◆ What is being asked ◆
The records below must be copied in full; omit the images.

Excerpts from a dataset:
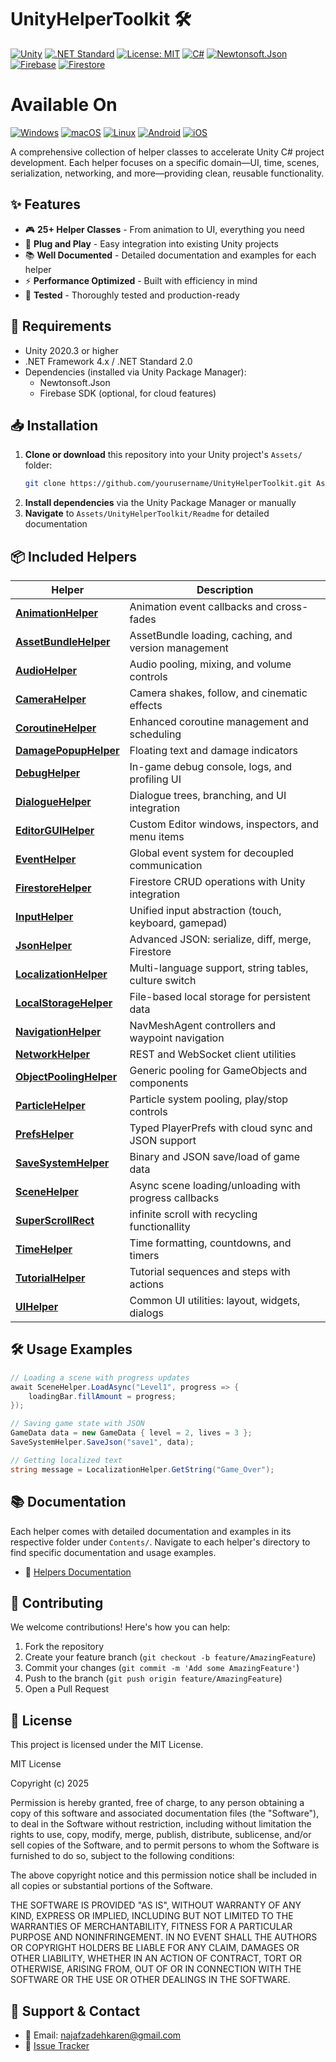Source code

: # UnityHelperToolkit 🛠️

[![Unity](https://img.shields.io/badge/Unity-2021.3%2B-blue.svg)](https://unity.com/)
[![.NET Standard](https://img.shields.io/badge/.NET-Standard%202.1-blueviolet.svg)](https://docs.microsoft.com/en-us/dotnet/standard/net-standard)
[![License: MIT](https://img.shields.io/badge/License-MIT-yellow.svg)](#-license)
[![C#](https://img.shields.io/badge/language-C%23-239120.svg)](https://docs.microsoft.com/en-us/dotnet/csharp/)
[![Newtonsoft.Json](https://img.shields.io/badge/Newtonsoft.Json-supported-brightgreen.svg)](https://www.newtonsoft.com/json)
[![Firebase](https://img.shields.io/badge/Firebase-supported-orange.svg)](https://firebase.google.com/)
[![Firestore](https://img.shields.io/badge/Firestore-supported-orange.svg)](https://firebase.google.com/products/firestore)

# Available On
[![Windows](https://img.shields.io/badge/Windows-supported-blue.svg)](https://www.microsoft.com/windows/)
[![macOS](https://img.shields.io/badge/macOS-supported-lightgrey.svg)](https://www.apple.com/macos/)
[![Linux](https://img.shields.io/badge/Linux-supported-yellowgreen.svg)](https://www.linux.org/)
[![Android](https://img.shields.io/badge/Android-supported-brightgreen.svg)](https://www.android.com/)
[![iOS](https://img.shields.io/badge/iOS-supported-lightgrey.svg)](https://www.apple.com/ios/)

A comprehensive collection of helper classes to accelerate Unity C# project development. Each helper focuses on a specific domain—UI, time, scenes, serialization, networking, and more—providing clean, reusable functionality.

## ✨ Features

- 🎮 **25+ Helper Classes** - From animation to UI, everything you need
- 🔌 **Plug and Play** - Easy integration into existing Unity projects
- 📚 **Well Documented** - Detailed documentation and examples for each helper
- ⚡ **Performance Optimized** - Built with efficiency in mind
- 🧪 **Tested** - Thoroughly tested and production-ready

## 🚀 Requirements

- Unity 2020.3 or higher
- .NET Framework 4.x / .NET Standard 2.0
- Dependencies (installed via Unity Package Manager):
  - Newtonsoft.Json
  - Firebase SDK (optional, for cloud features)

## 📥 Installation

1. **Clone or download** this repository into your Unity project's `Assets/` folder:
   ```bash
   git clone https://github.com/yourusername/UnityHelperToolkit.git Assets/UnityHelperToolkit
   ```
2. **Install dependencies** via the Unity Package Manager or manually
3. **Navigate** to `Assets/UnityHelperToolkit/Readme` for detailed documentation

## 📦 Included Helpers

| Helper                                                    | Description                                           |
| ----------------------------                              | ----------------------------------------------------- |
| [**AnimationHelper**](./Contents/AnimationHelper/)        | Animation event callbacks and cross-fades             |
| [**AssetBundleHelper**](./Contents/AssetBundleHelper/)    | AssetBundle loading, caching, and version management  |
| [**AudioHelper**](./Contents/AudioHelper/)                | Audio pooling, mixing, and volume controls            |
| [**CameraHelper**](./Contents/CameraHelper/)              | Camera shakes, follow, and cinematic effects          |
| [**CoroutineHelper**](./Contents/CoroutineHelper/)        | Enhanced coroutine management and scheduling          |
| [**DamagePopupHelper**](./Contents/DamagePopupHelper/)    | Floating text and damage indicators                   |
| [**DebugHelper**](./Contents/DebugHelper/)                | In-game debug console, logs, and profiling UI         |
| [**DialogueHelper**](./Contents/DialogueHelper/)          | Dialogue trees, branching, and UI integration         |
| [**EditorGUIHelper**](./Contents/EditorGUIHelper/)        | Custom Editor windows, inspectors, and menu items     |
| [**EventHelper**](./Contents/EventHelper/)                | Global event system for decoupled communication       |
| [**FirestoreHelper**](./Contents/FirestoreHelper/)        | Firestore CRUD operations with Unity integration      |
| [**InputHelper**](./Contents/InputHelper/)                | Unified input abstraction (touch, keyboard, gamepad)  |
| [**JsonHelper**](./Contents/JsonHelper/)                  | Advanced JSON: serialize, diff, merge, Firestore      |
| [**LocalizationHelper**](./Contents/LocalizationHelper/)  | Multi-language support, string tables, culture switch |
| [**LocalStorageHelper**](./Contents/LocalStorageHelper/)  | File-based local storage for persistent data          |
| [**NavigationHelper**](./Contents/NavigationHelper/)      | NavMeshAgent controllers and waypoint navigation      |
| [**NetworkHelper**](./Contents/NetworkHelper/)            | REST and WebSocket client utilities                   |
| [**ObjectPoolingHelper**](./Contents/ObjectPoolingHelper/)| Generic pooling for GameObjects and components        |
| [**ParticleHelper**](./Contents/ParticleHelper/)          | Particle system pooling, play/stop controls           |
| [**PrefsHelper**](./Contents/PrefsHelper/)                | Typed PlayerPrefs with cloud sync and JSON support    |
| [**SaveSystemHelper**](./Contents/SaveSystemHelper/)      | Binary and JSON save/load of game data                |
| [**SceneHelper**](./Contents/SceneHelper/)                | Async scene loading/unloading with progress callbacks |
| [**SuperScrollRect**](./Contents/SuperScrollRect/)        | infinite scroll with recycling functionallity         |
| [**TimeHelper**](./Contents/TimeHelper/)                  | Time formatting, countdowns, and timers               |
| [**TutorialHelper**](./Contents/TutorialHelper/)          | Tutorial sequences and steps with actions             |
| [**UIHelper**](./Contents/UIHelper/)                      | Common UI utilities: layout, widgets, dialogs         |

## 🛠️ Usage Examples

```csharp
// Loading a scene with progress updates
await SceneHelper.LoadAsync("Level1", progress => {
    loadingBar.fillAmount = progress;
});

// Saving game state with JSON
GameData data = new GameData { level = 2, lives = 3 };
SaveSystemHelper.SaveJson("save1", data);

// Getting localized text
string message = LocalizationHelper.GetString("Game_Over");
```

## 📚 Documentation

Each helper comes with detailed documentation and examples in its respective folder under `Contents/`. Navigate to each helper's directory to find specific documentation and usage examples.

- 📖 [Helpers Documentation](./Contents/)

## 🤝 Contributing

We welcome contributions! Here's how you can help:

1. Fork the repository
2. Create your feature branch (`git checkout -b feature/AmazingFeature`)
3. Commit your changes (`git commit -m 'Add some AmazingFeature'`)
4. Push to the branch (`git push origin feature/AmazingFeature`)
5. Open a Pull Request

## 📄 License

This project is licensed under the MIT License.

MIT License

Copyright (c) 2025

Permission is hereby granted, free of charge, to any person obtaining a copy
of this software and associated documentation files (the "Software"), to deal
in the Software without restriction, including without limitation the rights
to use, copy, modify, merge, publish, distribute, sublicense, and/or sell
copies of the Software, and to permit persons to whom the Software is
furnished to do so, subject to the following conditions:

The above copyright notice and this permission notice shall be included in all
copies or substantial portions of the Software.

THE SOFTWARE IS PROVIDED "AS IS", WITHOUT WARRANTY OF ANY KIND, EXPRESS OR
IMPLIED, INCLUDING BUT NOT LIMITED TO THE WARRANTIES OF MERCHANTABILITY,
FITNESS FOR A PARTICULAR PURPOSE AND NONINFRINGEMENT. IN NO EVENT SHALL THE
AUTHORS OR COPYRIGHT HOLDERS BE LIABLE FOR ANY CLAIM, DAMAGES OR OTHER
LIABILITY, WHETHER IN AN ACTION OF CONTRACT, TORT OR OTHERWISE, ARISING FROM,
OUT OF OR IN CONNECTION WITH THE SOFTWARE OR THE USE OR OTHER DEALINGS IN THE
SOFTWARE.

## 💬 Support & Contact

- 📧 Email: [najafzadehkaren@gmail.com](mailto:najafzadehkaren@gmail.com)
- 🐛 [Issue Tracker](https://github.com/Karen-Najafzadeh/UnityHelperSDKDocumentation/issues)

◆ Result of this task ◆
Source code

: # UnityHelperToolkit 🛠️

[![Unity](https://img.shields.io/badge/Unity-2021.3%2B-blue.svg)](https://unity.com/)
[![.NET Standard](https://img.shields.io/badge/.NET-Standard%202.1-blueviolet.svg)](https://docs.microsoft.com/en-us/dotnet/standard/net-standard)
[![License: MIT](https://img.shields.io/badge/License-MIT-yellow.svg)](#-license)
[![C#](https://img.shields.io/badge/language-C%23-239120.svg)](https://docs.microsoft.com/en-us/dotnet/csharp/)
[![Newtonsoft.Json](https://img.shields.io/badge/Newtonsoft.Json-supported-brightgreen.svg)](https://www.newtonsoft.com/json)
[![Firebase](https://img.shields.io/badge/Firebase-supported-orange.svg)](https://firebase.google.com/)
[![Firestore](https://img.shields.io/badge/Firestore-supported-orange.svg)](https://firebase.google.com/products/firestore)

# Available On
[![Windows](https://img.shields.io/badge/Windows-supported-blue.svg)](https://www.microsoft.com/windows/)
[![macOS](https://img.shields.io/badge/macOS-supported-lightgrey.svg)](https://www.apple.com/macos/)
[![Linux](https://img.shields.io/badge/Linux-supported-yellowgreen.svg)](https://www.linux.org/)
[![Android](https://img.shields.io/badge/Android-supported-brightgreen.svg)](https://www.android.com/)
[![iOS](https://img.shields.io/badge/iOS-supported-lightgrey.svg)](https://www.apple.com/ios/)

A comprehensive collection of helper classes to accelerate Unity C# project development. Each helper focuses on a specific domain—UI, time, scenes, serialization, networking, and more—providing clean, reusable functionality.

## ✨ Features

- 🎮 **25+ Helper Classes** - From animation to UI, everything you need
- 🔌 **Plug and Play** - Easy integration into existing Unity projects
- 📚 **Well Documented** - Detailed documentation and examples for each helper
- ⚡ **Performance Optimized** - Built with efficiency in mind
- 🧪 **Tested** - Thoroughly tested and production-ready

## 🚀 Requirements

- Unity 2020.3 or higher
- .NET Framework 4.x / .NET Standard 2.0
- Dependencies (installed via Unity Package Manager):
  - Newtonsoft.Json
  - Firebase SDK (optional, for cloud features)

## 📥 Installation

1. **Clone or download** this repository into your Unity project's `Assets/` folder:
   ```bash
   git clone https://github.com/yourusername/UnityHelperToolkit.git Assets/UnityHelperToolkit
   ```
2. **Install dependencies** via the Unity Package Manager or manually
3. **Navigate** to `Assets/UnityHelperToolkit/Readme` for detailed documentation

## 📦 Included Helpers

| Helper                                                    | Description                                           |
| ----------------------------                              | ----------------------------------------------------- |
| [**AnimationHelper**](./Contents/AnimationHelper/)        | Animation event callbacks and cross-fades             |
| [**AssetBundleHelper**](./Contents/AssetBundleHelper/)    | AssetBundle loading, caching, and version management  |
| [**AudioHelper**](./Contents/AudioHelper/)                | Audio pooling, mixing, and volume controls            |
| [**CameraHelper**](./Contents/CameraHelper/)              | Camera shakes, follow, and cinematic effects          |
| [**CoroutineHelper**](./Contents/CoroutineHelper/)        | Enhanced coroutine management and scheduling          |
| [**DamagePopupHelper**](./Contents/DamagePopupHelper/)    | Floating text and damage indicators                   |
| [**DebugHelper**](./Contents/DebugHelper/)                | In-game debug console, logs, and profiling UI         |
| [**DialogueHelper**](./Contents/DialogueHelper/)          | Dialogue trees, branching, and UI integration         |
| [**EditorGUIHelper**](./Contents/EditorGUIHelper/)        | Custom Editor windows, inspectors, and menu items     |
| [**EventHelper**](./Contents/EventHelper/)                | Global event system for decoupled communication       |
| [**FirestoreHelper**](./Contents/FirestoreHelper/)        | Firestore CRUD operations with Unity integration      |
| [**InputHelper**](./Contents/InputHelper/)                | Unified input abstraction (touch, keyboard, gamepad)  |
| [**JsonHelper**](./Contents/JsonHelper/)                  | Advanced JSON: serialize, diff, merge, Firestore      |
| [**LocalizationHelper**](./Contents/LocalizationHelper/)  | Multi-language support, string tables, culture switch |
| [**LocalStorageHelper**](./Contents/LocalStorageHelper/)  | File-based local storage for persistent data          |
| [**NavigationHelper**](./Contents/NavigationHelper/)      | NavMeshAgent controllers and waypoint navigation      |
| [**NetworkHelper**](./Contents/NetworkHelper/)            | REST and WebSocket client utilities                   |
| [**ObjectPoolingHelper**](./Contents/ObjectPoolingHelper/)| Generic pooling for GameObjects and components        |
| [**ParticleHelper**](./Contents/ParticleHelper/)          | Particle system pooling, play/stop controls           |
| [**PrefsHelper**](./Contents/PrefsHelper/)                | Typed PlayerPrefs with cloud sync and JSON support    |
| [**SaveSystemHelper**](./Contents/SaveSystemHelper/)      | Binary and JSON save/load of game data                |
| [**SceneHelper**](./Contents/SceneHelper/)                | Async scene loading/unloading with progress callbacks |
| [**SuperScrollRect**](./Contents/SuperScrollRect/)        | infinite scroll with recycling functionallity         |
| [**TimeHelper**](./Contents/TimeHelper/)                  | Time formatting, countdowns, and timers               |
| [**TutorialHelper**](./Contents/TutorialHelper/)          | Tutorial sequences and steps with actions             |
| [**UIHelper**](./Contents/UIHelper/)                      | Common UI utilities: layout, widgets, dialogs         |

## 🛠️ Usage Examples

```csharp
// Loading a scene with progress updates
await SceneHelper.LoadAsync("Level1", progress => {
    loadingBar.fillAmount = progress;
});

// Saving game state with JSON
GameData data = new GameData { level = 2, lives = 3 };
SaveSystemHelper.SaveJson("save1", data);

// Getting localized text
string message = LocalizationHelper.GetString("Game_Over");
```

## 📚 Documentation

Each helper comes with detailed documentation and examples in its respective folder under `Contents/`. Navigate to each helper's directory to find specific documentation and usage examples.

- 📖 [Helpers Documentation](./Contents/)

## 🤝 Contributing

We welcome contributions! Here's how you can help:

1. Fork the repository
2. Create your feature branch (`git checkout -b feature/AmazingFeature`)
3. Commit your changes (`git commit -m 'Add some AmazingFeature'`)
4. Push to the branch (`git push origin feature/AmazingFeature`)
5. Open a Pull Request

## 📄 License

This project is licensed under the MIT License.

MIT License

Copyright (c) 2025

Permission is hereby granted, free of charge, to any person obtaining a copy
of this software and associated documentation files (the "Software"), to deal
in the Software without restriction, including without limitation the rights
to use, copy, modify, merge, publish, distribute, sublicense, and/or sell
copies of the Software, and to permit persons to whom the Software is
furnished to do so, subject to the following conditions:

The above copyright notice and this permission notice shall be included in all
copies or substantial portions of the Software.

THE SOFTWARE IS PROVIDED "AS IS", WITHOUT WARRANTY OF ANY KIND, EXPRESS OR
IMPLIED, INCLUDING BUT NOT LIMITED TO THE WARRANTIES OF MERCHANTABILITY,
FITNESS FOR A PARTICULAR PURPOSE AND NONINFRINGEMENT. IN NO EVENT SHALL THE
AUTHORS OR COPYRIGHT HOLDERS BE LIABLE FOR ANY CLAIM, DAMAGES OR OTHER
LIABILITY, WHETHER IN AN ACTION OF CONTRACT, TORT OR OTHERWISE, ARISING FROM,
OUT OF OR IN CONNECTION WITH THE SOFTWARE OR THE USE OR OTHER DEALINGS IN THE
SOFTWARE.

## 💬 Support & Contact

- 📧 Email: [najafzadehkaren@gmail.com](mailto:najafzadehkaren@gmail.com)
- 🐛 [Issue Tracker](https://github.com/Karen-Najafzadeh/UnityHelperSDKDocumentation/issues)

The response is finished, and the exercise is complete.